I will buy a M.Thanks guys...


----------



## ekb18c (Mar 11, 2013)

Just as a point of reference. I have the 2014 Burton Cartels in Large and I'm a 9.5 Wide US. They fit absolutely perfect! 

I'm pretty sure in previous models of the Cartel you were able to extend the gas pedal and make other adjustments. On the 2014 Cartels, you cannot make any adjustments to the gas pedal. I think it's the same for the EST version but I'm not sure because I have the re:flex version.


----------



## kaborkian (Feb 1, 2010)

ekb18c said:


> Just as a point of reference. I have the 2014 Burton Cartels in Large and I'm a 9.5 Wide US. They fit absolutely perfect!
> 
> I'm pretty sure in previous models of the Cartel you were able to extend the gas pedal and make other adjustments. On the 2014 Cartels, you cannot make any adjustments to the gas pedal. I think it's the same for the EST version but I'm not sure because I have the re:flex version.


It's not about the boots fitting in the bindings. It's about getting them centered on the board. For me, 10.5 boot, I can't get a large burton binding close enough to the toe side of the board. Heel cup is fixed, so the only adjustment you have is in the disc and choosing different holes (which there only 3 sets). This is the biggest limitation of burton bindings. It simplifies the design and keeps it lighter, but you must get the correct size or you can't get the toe and heel overhang to match up.


----------



## ekb18c (Mar 11, 2013)

My boot and bindings are centered with small equal amount on toe and heel side on every single board that I have. 

Perhaps it's because my Salomon Dialogue wide boots do not have shrinkage tech? I don't know works great for my 9.5 boot and the OP has a 9.5 boot.


----------



## jdang307 (Feb 6, 2011)

hktrdr said:


> Size medium for sure. I have used US10 vans with medium Burton bindings without problem (at the upper-end, but not fully maxed).

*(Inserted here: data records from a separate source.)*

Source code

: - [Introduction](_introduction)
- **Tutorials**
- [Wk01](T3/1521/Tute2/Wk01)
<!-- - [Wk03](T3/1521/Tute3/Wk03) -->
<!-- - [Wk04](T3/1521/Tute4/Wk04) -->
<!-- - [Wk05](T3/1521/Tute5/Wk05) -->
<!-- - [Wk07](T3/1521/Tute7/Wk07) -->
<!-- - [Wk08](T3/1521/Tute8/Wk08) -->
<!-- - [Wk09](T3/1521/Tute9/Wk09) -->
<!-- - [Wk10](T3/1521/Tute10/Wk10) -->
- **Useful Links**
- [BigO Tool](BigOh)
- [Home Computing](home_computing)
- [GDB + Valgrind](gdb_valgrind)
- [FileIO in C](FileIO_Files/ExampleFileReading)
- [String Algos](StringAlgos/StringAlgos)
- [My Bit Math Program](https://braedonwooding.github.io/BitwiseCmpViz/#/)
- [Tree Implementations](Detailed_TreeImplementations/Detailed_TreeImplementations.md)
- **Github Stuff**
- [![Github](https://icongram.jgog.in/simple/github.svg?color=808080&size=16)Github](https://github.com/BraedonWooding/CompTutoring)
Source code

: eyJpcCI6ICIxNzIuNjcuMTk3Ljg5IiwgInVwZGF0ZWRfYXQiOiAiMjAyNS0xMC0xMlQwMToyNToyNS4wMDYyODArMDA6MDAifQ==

I wore a 7.5 boot in a Malavita medium and they fit fine too. Wasn't even min'd out. Weird. Wouldn't do it again, but I did.


----------



## hktrdr (Apr 3, 2012)

ekb18c said:


> Just as a point of reference. I have the 2014 Burton Cartels in Large and I'm a 9.5 Wide US. They fit absolutely perfect!
> 
> I'm pretty sure in previous models of the Cartel you were able to extend the gas pedal and make other adjustments. *On the 2014 Cartels, you cannot make any adjustments to the gas pedal. * I think it's the same for the EST version but I'm not sure because I have the re:flex version.


Say what? :icon_scratch:


----------



## kaborkian (Feb 1, 2010)

hktrdr said:


> Say what? :icon_scratch:


Lol yea, had the same thought. It's adjustable, just pull harder.


----------



## ekb18c (Mar 11, 2013)

Aww man, i need to go to the gym more! 

I was yanking on that sucker and i swore it wouldn't move! I just tried now and it came out easily.

Thanks for setting me straight.


----------



## jdang307 (Feb 6, 2011)

ekb18c said:


> Aww man, i need to go to the gym more!
> 
> I was yanking on that sucker and i swore it wouldn't move! I just tried now and it came out easily.
> 
> Thanks for setting me straight.


We're still talking about bindings yeah?


----------